2007-08-24 07:05:19 · 27 answers · asked by surveyman5285 3 in Family & Relationships Marriage & Divorce

27 answers

Weird her out. If you get a chance to be alone with her, tell her that you have strong feelings for her and ready to leave your wife so you two can be married. Then kiss her so you'd look believable. The combination of those words and that action should immediately gross her out. That should take care of it.

2007-08-24 08:04:01 · answer #1 · answered by darmonx 3 · 0 1

You're worried about hurting HER feelings?

While I realize you want to be a nice guy, she obviously isn't respectful of you or your wife. Reverse this situation, there's a male (friend) that has stated their intentions, marital status or not, on your wife. Would you care if she HURT his feelings?

Just a thought, you could inform your wife and see how much she respects the other woman's feelings.

2007-08-24 07:36:33 · answer #2 · answered by Yankee Micmac 5 · 2 0

is this my husband? omg. my husband has a "friend" like this. more like a whore if you ask me.

"our friend" my butt! anyone with an intention of causing someone else misery is NOT a friend. cut off ALL contact with this person. why care about her feelings? in my opinion she isn't entitled to be cared about. she is trash!! the trouble isn't you being married, the trouble is how you are handling the situation. and ignoring the situation isn't good enough. tell her to her face, put it in writing, and let your wife know what you are doing about it. and don't put yourself in these situations. block her number, stop calling her and her job and don't be searching for her on myspace!!!

if some man was trying to feel up your wife in front of you....would you care about the guy's feelings at all?

2007-08-24 07:24:15 · answer #3 · answered by Isabella S 4 · 2 0

Dude, if your happily married and vowed to never cheat, enjoy the sights, but ever stray. These here girls are gold-digger tramps that have no morals. All she wants is a new pogo to pounce on for a change of pace. If you get in trouble, she would care less and blame you for acting on her advances. If she does it to you, chances are there are more guys she's doing the same thing to.

If you want to end it quickly, next time she does it, pull out an 18" kilbasha and say "say hello to my little friend".
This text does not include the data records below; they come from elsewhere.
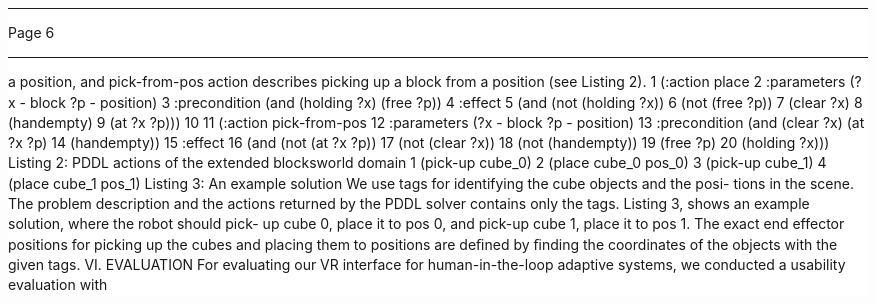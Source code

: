
---

Page 6

---

a position, and pick-from-pos action describes picking up a
block from a position (see Listing 2).
1
(:action place
2
:parameters (?x - block ?p - position)
3
:precondition (and (holding ?x) (free ?p))
4
:effect
5
(and (not (holding ?x))
6
(not (free ?p))
7
(clear ?x)
8
(handempty)
9
(at ?x ?p)))
10
11
(:action pick-from-pos
12
:parameters (?x - block ?p - position)
13
:precondition (and (clear ?x) (at ?x ?p)
14
(handempty))
15
:effect
16
(and (not (at ?x ?p))
17
(not (clear ?x))
18
(not (handempty))
19
(free ?p)
20
(holding ?x)))
Listing 2: PDDL actions of the extended blocksworld domain
1 (pick-up cube_0)
2 (place cube_0 pos_0)
3 (pick-up cube_1)
4 (place cube_1 pos_1)
Listing 3: An example solution
We use tags for identifying the cube objects and the posi-
tions in the scene. The problem description and the actions
returned by the PDDL solver contains only the tags. Listing
3, shows an example solution, where the robot should pick-
up cube 0, place it to pos 0, and pick-up cube 1, place it
to pos 1. The exact end effector positions for picking up the
cubes and placing them to positions are deﬁned by ﬁnding the
coordinates of the objects with the given tags.
VI. EVALUATION
For evaluating our VR interface for human-in-the-loop
adaptive systems, we conducted a usability evaluation with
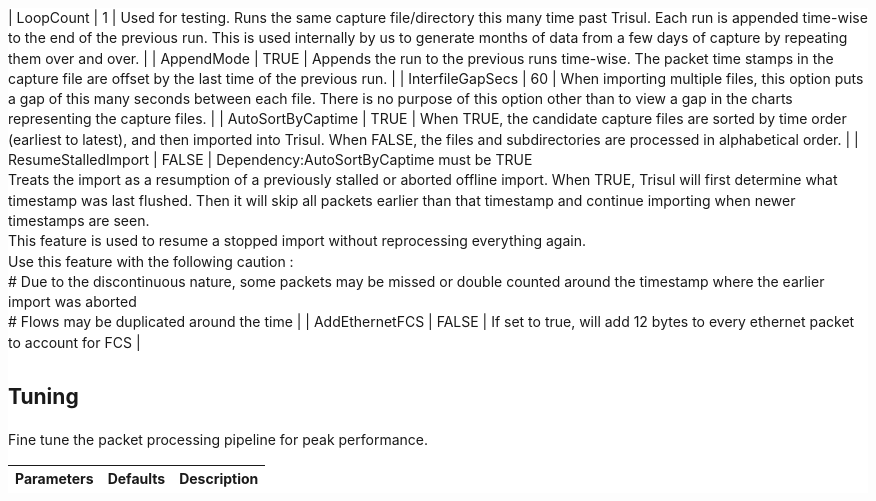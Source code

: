 | LoopCount           | 1        | Used for testing. Runs the same capture file/directory this many time past Trisul. Each run is appended time-wise to the end of the previous run. This is used internally by us to generate months of data from a few days of capture by repeating them over and over.                                                                                                                                                                                                                                                                                                                                                                                               |
| AppendMode          | TRUE     | Appends the run to the previous runs time-wise. The packet time stamps in the capture file are offset by the last time of the previous run.                                                                                                                                                                                                                                                                                                                                                                                                                                                                                                                          |
| InterfileGapSecs    | 60       | When importing multiple files, this option puts a gap of this many seconds between each file. There is no purpose of this option other than to view a gap in the charts representing the capture files.                                                                                                                                                                                                                                                                                                                                                                                                                                                              |
| AutoSortByCaptime   | TRUE     | When TRUE, the candidate capture files are sorted by time order (earliest to latest), and then imported into Trisul. When FALSE, the files and subdirectories are processed in alphabetical order.                                                                                                                                                                                                                                                                                                                                                                                                                                                                   |
| ResumeStalledImport | FALSE    | Dependency:AutoSortByCaptime must be TRUE<br/>Treats the import as a resumption of a previously stalled or aborted offline import. When TRUE, Trisul will first determine what timestamp was last flushed. Then it will skip all packets earlier than that timestamp and continue importing when newer timestamps are seen.<br/>This feature is used to resume a stopped import without reprocessing everything again.<br/>Use this feature with the following caution :<br/># Due to the discontinuous nature, some packets may be missed or double counted around the timestamp where the earlier import was aborted<br/># Flows may be duplicated around the time |
| AddEthernetFCS      | FALSE    | If set to true, will add 12 bytes to every ethernet packet to account for FCS                                                                                                                                                                                                                                                                                                                                                                                                                                                                                                                                                                                        |

## 

## Tuning

Fine tune the packet processing pipeline for peak performance.

| Parameters               | Defaults | Description                                                                                                                                                                                                                                                                                                                                                                                                                                                                                                                                                                                                                                                                               |
| ------------------------ | -------- | ----------------------------------------------------------------------------------------------------------------------------------------------------------------------------------------------------------------------------------------------------------------------------------------------------------------------------------------------------------------------------------------------------------------------------------------------------------------------------------------------------------------------------------------------------------------------------------------------------------------------------------------------------------------------------------------- |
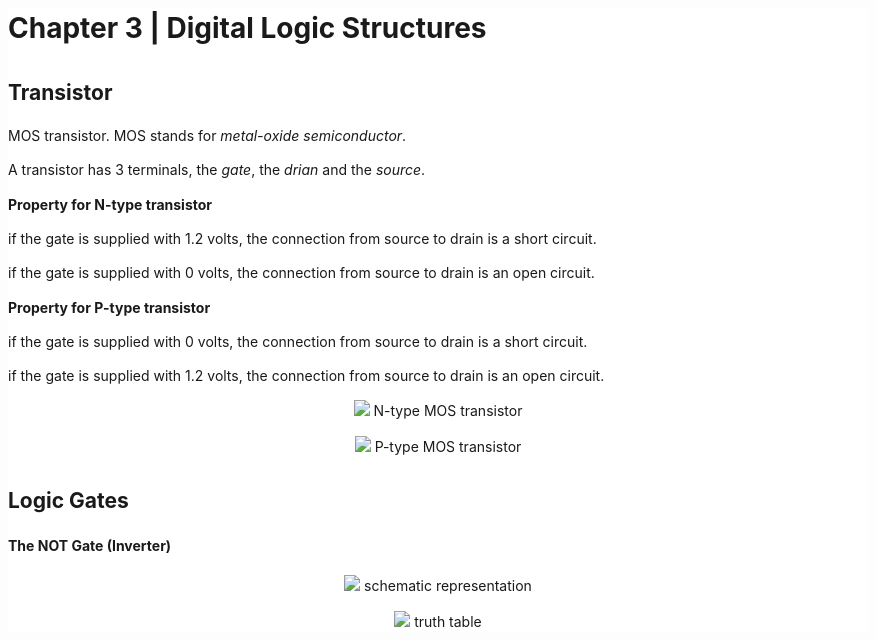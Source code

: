# Chapter 3 | Digital Logic Structures

## Transistor

MOS transistor. MOS stands for *metal-oxide semiconductor*.

A transistor has 3 terminals, the *gate*, the *drian* and the *source*.

**Property for N-type transistor**

if the gate is supplied with 1.2 volts, the connection from source to drain is a short circuit.

if the gate is supplied with 0 volts, the connection from source to drain is an open circuit.

**Property for P-type transistor**

if the gate is supplied with 0 volts, the connection from source to drain is a short circuit.

if the gate is supplied with 1.2 volts, the connection from source to drain is an open circuit.

<div style="text-align: center;">
    <figure>
        <img src="../imgs/2.png" width="40%" style="margin: 0 auto;">
        <caption>N-type MOS transistor</caption>
    </figure>
</div>

<div style="text-align: center;">
    <figure>
        <img src="../imgs/3.png" width="40%" style="margin: 0 auto;">
        <caption>P-type MOS transistor</caption>
    </figure>
</div>


## Logic Gates

#### The NOT Gate (Inverter)

<div style="text-align: center;">
    <figure>
        <img src="../imgs/4.png" width="40%" style="margin: 0 auto;">
        <caption>schematic representation</caption>
    </figure>
</div>

<div style="text-align: center;">
    <figure>
        <img src="../imgs/5.png" width="40%" style="margin: 0 auto;">
        <caption>truth table</caption>
    </figure>
</div>
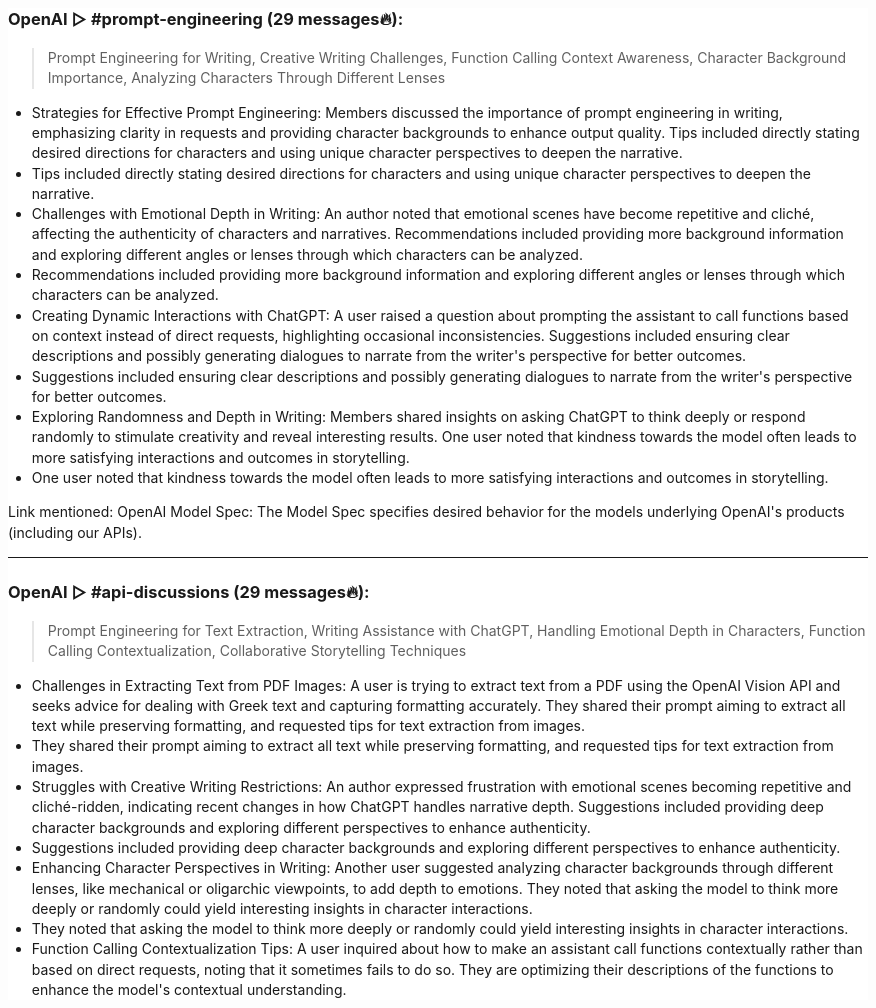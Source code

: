### OpenAI ▷ #prompt-engineering (29 messages🔥):
> Prompt Engineering for Writing, Creative Writing Challenges, Function Calling Context Awareness, Character Background Importance, Analyzing Characters Through Different Lenses

* Strategies for Effective Prompt Engineering: Members discussed the importance of prompt engineering in writing, emphasizing clarity in requests and providing character backgrounds to enhance output quality.
Tips included directly stating desired directions for characters and using unique character perspectives to deepen the narrative.
* Tips included directly stating desired directions for characters and using unique character perspectives to deepen the narrative.
* Challenges with Emotional Depth in Writing: An author noted that emotional scenes have become repetitive and cliché, affecting the authenticity of characters and narratives.
Recommendations included providing more background information and exploring different angles or lenses through which characters can be analyzed.
* Recommendations included providing more background information and exploring different angles or lenses through which characters can be analyzed.
* Creating Dynamic Interactions with ChatGPT: A user raised a question about prompting the assistant to call functions based on context instead of direct requests, highlighting occasional inconsistencies.
Suggestions included ensuring clear descriptions and possibly generating dialogues to narrate from the writer's perspective for better outcomes.
* Suggestions included ensuring clear descriptions and possibly generating dialogues to narrate from the writer's perspective for better outcomes.
* Exploring Randomness and Depth in Writing: Members shared insights on asking ChatGPT to think deeply or respond randomly to stimulate creativity and reveal interesting results.
One user noted that kindness towards the model often leads to more satisfying interactions and outcomes in storytelling.
* One user noted that kindness towards the model often leads to more satisfying interactions and outcomes in storytelling.

Link mentioned: OpenAI Model Spec: The Model Spec specifies desired behavior for the models underlying OpenAI's products (including our APIs).

---
### OpenAI ▷ #api-discussions (29 messages🔥):
> Prompt Engineering for Text Extraction, Writing Assistance with ChatGPT, Handling Emotional Depth in Characters, Function Calling Contextualization, Collaborative Storytelling Techniques

* Challenges in Extracting Text from PDF Images: A user is trying to extract text from a PDF using the OpenAI Vision API and seeks advice for dealing with Greek text and capturing formatting accurately.
They shared their prompt aiming to extract all text while preserving formatting, and requested tips for text extraction from images.
* They shared their prompt aiming to extract all text while preserving formatting, and requested tips for text extraction from images.
* Struggles with Creative Writing Restrictions: An author expressed frustration with emotional scenes becoming repetitive and cliché-ridden, indicating recent changes in how ChatGPT handles narrative depth.
Suggestions included providing deep character backgrounds and exploring different perspectives to enhance authenticity.
* Suggestions included providing deep character backgrounds and exploring different perspectives to enhance authenticity.
* Enhancing Character Perspectives in Writing: Another user suggested analyzing character backgrounds through different lenses, like mechanical or oligarchic viewpoints, to add depth to emotions.
They noted that asking the model to think more deeply or randomly could yield interesting insights in character interactions.
* They noted that asking the model to think more deeply or randomly could yield interesting insights in character interactions.
* Function Calling Contextualization Tips: A user inquired about how to make an assistant call functions contextually rather than based on direct requests, noting that it sometimes fails to do so.
They are optimizing their descriptions of the functions to enhance the model's contextual understanding.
2007-08-24 07:20:27 · answer #4 · answered by Anonymous · 3 0

Stop trying to be mister nice guy. Be firm and tell her in no uncertain terms that you are not interested. You don't have to be a jerk to get your message across but you can't be too nice about it or she might get mixed signals. If she still doesn't take the hint, tell your wife and see if she can make her back off. Sometimes it takes a lot for people to get a clue but you have to keep trying.

Good Luck. :)

2007-08-24 08:27:25 · answer #5 · answered by C T 3 · 0 0

Just tell her straight out - why would you be worried about hurting her feelings? And why aren't you always with your wife when you are around this other woman? And tell your wife each time this happens!

2007-08-24 09:22:59 · answer #6 · answered by Lydia 7 · 0 0

why are you worried about hurting her feelings? she isn't worried about jeopardizing your marriage. her actions (if known by your wife) could easily start to make your wife feel threatened, doubtful, and insecure. i think this woman is taking advantage of the fact that you are trying to be the "nice guy" and be tactful. if you blatantly rebuffed her, she would be forced to accept reality. if you continue to treat her with kid gloves, while she runs around town openly disrespecting your marriage, then she feels there is a chance that you will continue to soften to her.

put your foot down. don't worry about her feelings. she's not worried about yours, otherwise she would have stopped already. she's not worried about your wife's feelings. she's not worried about your children's or family's feelings as she goes around belittling your marriage vows. give her the attention she deserves...none. make it clear how you feel.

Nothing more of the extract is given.